Photo issue du site de l'Assemblée nationale ou de WikipediaFabien Roussel, rapporteur spécial de la commission des finances pour la mission Anciens combattants, mémoire et liens avec la Nation :

Madame la ministre, madame la secrétaire d'État, mes chers collègues, d'après la Cour des comptes, l'exécution budgétaire 2017 de la mission Anciens combattants, mémoire et liens avec la Nation « ne soulève pas de difficultés budgétaires ». Cette appréciation pourrait se résumer à un seul chiffre, celui du taux d'exécution des crédits ouverts, qui s'élève à 99 %.

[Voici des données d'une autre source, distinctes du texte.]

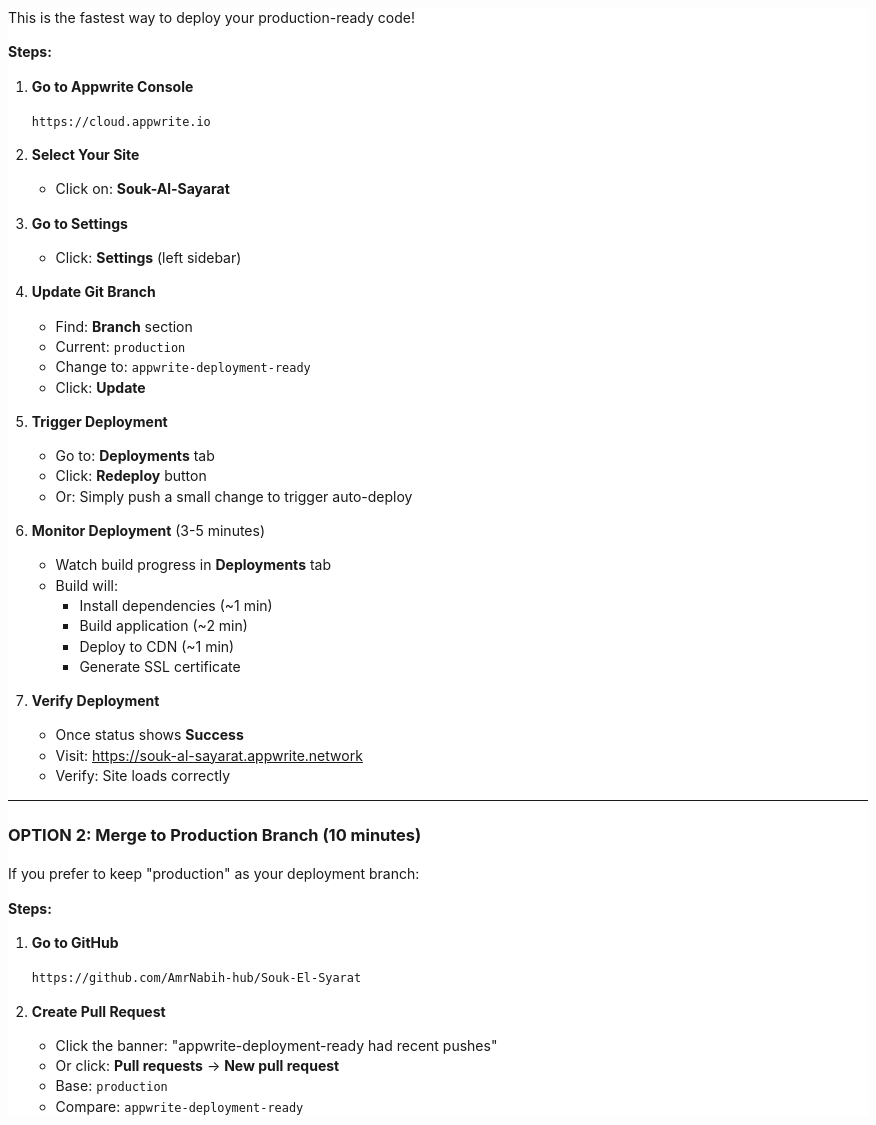 This is the fastest way to deploy your production-ready code!

**Steps:**

1. **Go to Appwrite Console**
   ```
   https://cloud.appwrite.io
   ```

2. **Select Your Site**
   - Click on: **Souk-Al-Sayarat**

3. **Go to Settings**
   - Click: **Settings** (left sidebar)

4. **Update Git Branch**
   - Find: **Branch** section
   - Current: `production`
   - Change to: `appwrite-deployment-ready`
   - Click: **Update**

5. **Trigger Deployment**
   - Go to: **Deployments** tab
   - Click: **Redeploy** button
   - Or: Simply push a small change to trigger auto-deploy

6. **Monitor Deployment** (3-5 minutes)
   - Watch build progress in **Deployments** tab
   - Build will:
     - Install dependencies (~1 min)
     - Build application (~2 min)
     - Deploy to CDN (~1 min)
     - Generate SSL certificate

7. **Verify Deployment**
   - Once status shows **Success**
   - Visit: https://souk-al-sayarat.appwrite.network
   - Verify: Site loads correctly

---

### **OPTION 2: Merge to Production Branch** (10 minutes)

If you prefer to keep "production" as your deployment branch:

**Steps:**

1. **Go to GitHub**
   ```
   https://github.com/AmrNabih-hub/Souk-El-Syarat
   ```

2. **Create Pull Request**
   - Click the banner: "appwrite-deployment-ready had recent pushes"
   - Or click: **Pull requests** → **New pull request**
   - Base: `production`
   - Compare: `appwrite-deployment-ready`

S'il y a peu de difficultés d'exécution, on constate cependant une tendance régulière, depuis plusieurs années, à la baisse des crédits. Ainsi, en 2017, le montant des crédits consommés a été de 2,509 milliards d'euros en autorisations d'engagement et de 2,503 milliards d'euros en crédits de paiement, soit une baisse de 3 % par rapport à 2016. Je rappelle que, depuis 2012, le budget du ministère des anciens combattants a perdu 520 millions d'euros. Cette baisse, régulièrement dénoncée par les associations et de nombreux parlementaires, ne permet pas de répondre aux revendications légitimes des anciens combattants, alors que leur disparition naturelle permettrait de le faire.

C'est d'ailleurs pour cela que nous avons largement défendu la proposition d'attribuer la carte du combattant aux soldats mobilisés en Algérie jusqu'en 1964. Nous aurions aimé qu'elle soit adoptée en novembre dernier lors de l'examen du PLF pour 2018 ou encore lors de l'examen de la proposition de loi de notre collègue Gilles Lurton en février dernier. Mais tout vient à point pour qui sait lutter, et nous nous réjouissons que cette proposition soit enfin retenue par le Gouvernement. J'espère, madame la ministre, qu'elle pourra entrer en vigueur dès cet été, et je vous remercie de nous préciser si c'est ce que vous avez prévu.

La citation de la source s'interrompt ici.